8割方本当のこと。2割脚色。日記みたいなものです。


 「うあ、疲れた」

 23時48分。自宅アパートに帰って、低いヒールの靴を脱ぐ。

周りの子は分厚いコルクヒールを履いて悠々と歩いているけど、私にはこの4センチのヒールが限界です。別に背を高く見せたいわけじゃないからいいんだけど、なんか・・・・・・。


「ただいまあ」

返事のない箱のなかに声を投げかける。つけっぱなしの風呂場の換気扇の音だけが聞こえる。煩わしい音。


なんとなくベッドの淵に腰かけて、テレビをつけて、スマートフォンを眺める。

最近はファッション通販サイトを見るのが好き。


あ、この服かわいい。

洗練されたゆらゆらした形の白いシャツ、明るいグレーのスカート。

ふわっとした髪型に花の髪飾り。

・・・・・・そして分厚いヒール。


「はっ」

 今、すごく意地悪な顔をしている自信がある。こういう時の私はいつもこう思う。


 ‟背が低くて、足が太いことを誤魔化してるだけでしょ?”って。


なんでこんなのがかわいいって言われているのか分からない。

美しい?わざわざ足に重い荷物をつけて歩く意味!わからないなあ・・・

ぐるぐると、‟流行”への悪態が眉間に集まる。


 「はっ」

不毛なことをしていた。

悔やんだころには24時39分。肌のエンジェルタイムがどんどん減っている!

流行に抵抗はあるくせに、科学的根拠を突きつける美容学への崇拝は自分でも引くレベルです。

彼にもよく言われる。

____そんなに気にしなくてもいいんじゃない


 そんなに気にしちゃうんだよ。

だって、好きな人が隣で歩くんだもん。

だって、好きな人が私を見つめるんだもん。

だって、好きな人とキスするんだもん。


 「ふふ」

眉間の皴がどこへやら。目じりの皴が寄る。


 通販サイトを閉じて連絡アプリを開く。

公式アカウントが今日も今日とてSALEを知らせてくれている。

それらに埋もれて彼からの言葉を見つけた。


 『えいすけ:おつー』


ああ、これだけで幸せって、私ちょろすぎないか。

バイトの疲れも、流行への苛立ちも、換気扇の騒音も全部どうでもよくなった。


「うふふ、うふ、うふ」

彼はあんまり連絡をしない。最初は戸惑ったけど、最近はバイト終わりにこうして短い言葉を送ってくるようになった。

私が流行の服を着ないで、煙草を吸う女だから、ほんとは遊ばれてるのかと不安な時もあったけど、いろいろあって、わたしのままでもいいかなって、ちょっとずつ思えるようになった。

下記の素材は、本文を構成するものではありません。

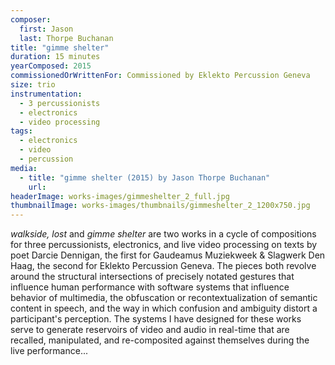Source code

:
 ```yaml
---
composer:
  first: Jason
  last: Thorpe Buchanan
title: "gimme shelter"
duration: 15 minutes
yearComposed: 2015
commissionedOrWrittenFor: Commissioned by Eklekto Percussion Geneva
size: trio
instrumentation:
  - 3 percussionists
  - electronics
  - video processing
tags:
  - electronics
  - video
  - percussion
media:
  - title: "gimme shelter (2015) by Jason Thorpe Buchanan"
    url:
headerImage: works-images/gimmeshelter_2_full.jpg
thumbnailImage: works-images/thumbnails/gimmeshelter_2_1200x750.jpg
---
```


<em>walkside, lost</em> and <em>gimme shelter</em> are two works in a cycle of compositions for three percussionists, electronics, and live video processing on texts by poet Darcie Dennigan, the first for Gaudeamus Muziekweek & Slagwerk Den Haag, the second for Eklekto Percussion Geneva. The pieces both revolve around the structural intersections of precisely notated gestures that influence human performance with software systems that influence behavior of multimedia, the obfuscation or recontextualization of semantic content in speech, and the way in which confusion and ambiguity distort a participant's perception. The systems I have designed for these works serve to generate reservoirs of video and audio in real-time that are recalled, manipulated, and re-composited against themselves during the live performance...
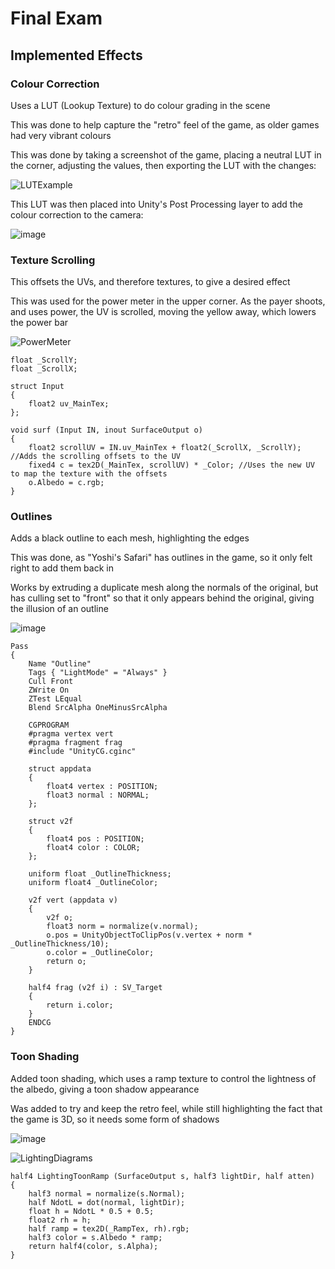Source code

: # Final Exam

## Implemented Effects
### Colour Correction
Uses a LUT (Lookup Texture) to do colour grading in the scene

This was done to help capture the "retro" feel of the game, as older games had very vibrant colours

This was done by taking a screenshot of the game, placing a neutral LUT in the corner, adjusting the values, then exporting the LUT with the changes:

![LUTExample](https://github.com/user-attachments/assets/4909053b-6297-480d-9b49-b56f66011b4d)

This LUT was then placed into Unity's Post Processing layer to add the colour correction to the camera:

![image](https://github.com/user-attachments/assets/145f58e1-db6a-49f2-8bd8-0f97197d0a59)

### Texture Scrolling
This offsets the UVs, and therefore textures, to give a desired effect

This was used for the power meter in the upper corner. As the payer shoots, and uses power, the UV is scrolled, moving the yellow away, which lowers the power bar

![PowerMeter](https://github.com/user-attachments/assets/a80ad12a-e8d3-40cd-ac07-93bfb938cd54)
```hlsl
float _ScrollY;
float _ScrollX;

struct Input
{
    float2 uv_MainTex;
};

void surf (Input IN, inout SurfaceOutput o)
{
    float2 scrollUV = IN.uv_MainTex + float2(_ScrollX, _ScrollY); //Adds the scrolling offsets to the UV
    fixed4 c = tex2D(_MainTex, scrollUV) * _Color; //Uses the new UV to map the texture with the offsets
    o.Albedo = c.rgb;
}
```

### Outlines
Adds a black outline to each mesh, highlighting the edges

This was done, as "Yoshi's Safari" has outlines in the game, so it only felt right to add them back in

Works by extruding a duplicate mesh along the normals of the original, but has culling set to "front" so that it only appears behind the original, giving the illusion of an outline

![image](https://github.com/user-attachments/assets/8ebfb0ad-8a60-4c4d-8db1-f9db4bfb15ca)

```hlsl
Pass
{
    Name "Outline"
    Tags { "LightMode" = "Always" }
    Cull Front
    ZWrite On
    ZTest LEqual
    Blend SrcAlpha OneMinusSrcAlpha

    CGPROGRAM
    #pragma vertex vert
    #pragma fragment frag
    #include "UnityCG.cginc"

    struct appdata
    {
        float4 vertex : POSITION;
        float3 normal : NORMAL;
    };

    struct v2f
    {
        float4 pos : POSITION;
        float4 color : COLOR;
    };

    uniform float _OutlineThickness;
    uniform float4 _OutlineColor;

    v2f vert (appdata v)
    {
        v2f o;
        float3 norm = normalize(v.normal);
        o.pos = UnityObjectToClipPos(v.vertex + norm * _OutlineThickness/10);
        o.color = _OutlineColor;
        return o;
    }

    half4 frag (v2f i) : SV_Target
    {
        return i.color;
    }
    ENDCG
}
```

### Toon Shading

Added toon shading, which uses a ramp texture to control the lightness of the albedo, giving a toon shadow appearance

Was added to try and keep the retro feel, while still highlighting the fact that the game is 3D, so it needs some form of shadows

![image](https://github.com/user-attachments/assets/e3f63f96-8305-46bf-9e04-bc2638807ec8)

![LightingDiagrams](https://github.com/user-attachments/assets/13d6dfdb-97be-4271-a615-e220aa5f0527)

```hlsl
half4 LightingToonRamp (SurfaceOutput s, half3 lightDir, half atten)
{
    half3 normal = normalize(s.Normal);
    half NdotL = dot(normal, lightDir);
    float h = NdotL * 0.5 + 0.5;
    float2 rh = h;
    half ramp = tex2D(_RampTex, rh).rgb;
    half3 color = s.Albedo * ramp;
    return half4(color, s.Alpha);
}
```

 洗練された形ではない全て、どちらかというと暗いグレーのオーラ。

自分で切っちゃった髪型に100均のヘアゴム。

 ・・・・・・4センチヒール、グレーピンクの靴。


流行の服は良さが分からなくて嫌い。

でも流行りのファッションの子がキラキラと笑顔でいるのを見て拗ねている自分が常にいた。負けた気がしていた。

そんな嫌な自分も、最近は面白い奴と思って受け入れられてきた。


 ___そんな気にしなくてもいいんじゃない


きっと朝になって、扉を開けて、大学で分厚いヒールの子を見て、また意地悪な顔をするんだろう。


「ま、いいやん」


 自分の整理がついて安心した途端、テレビの音もも蛍光灯も消えないまま、意識が世界を遮断した。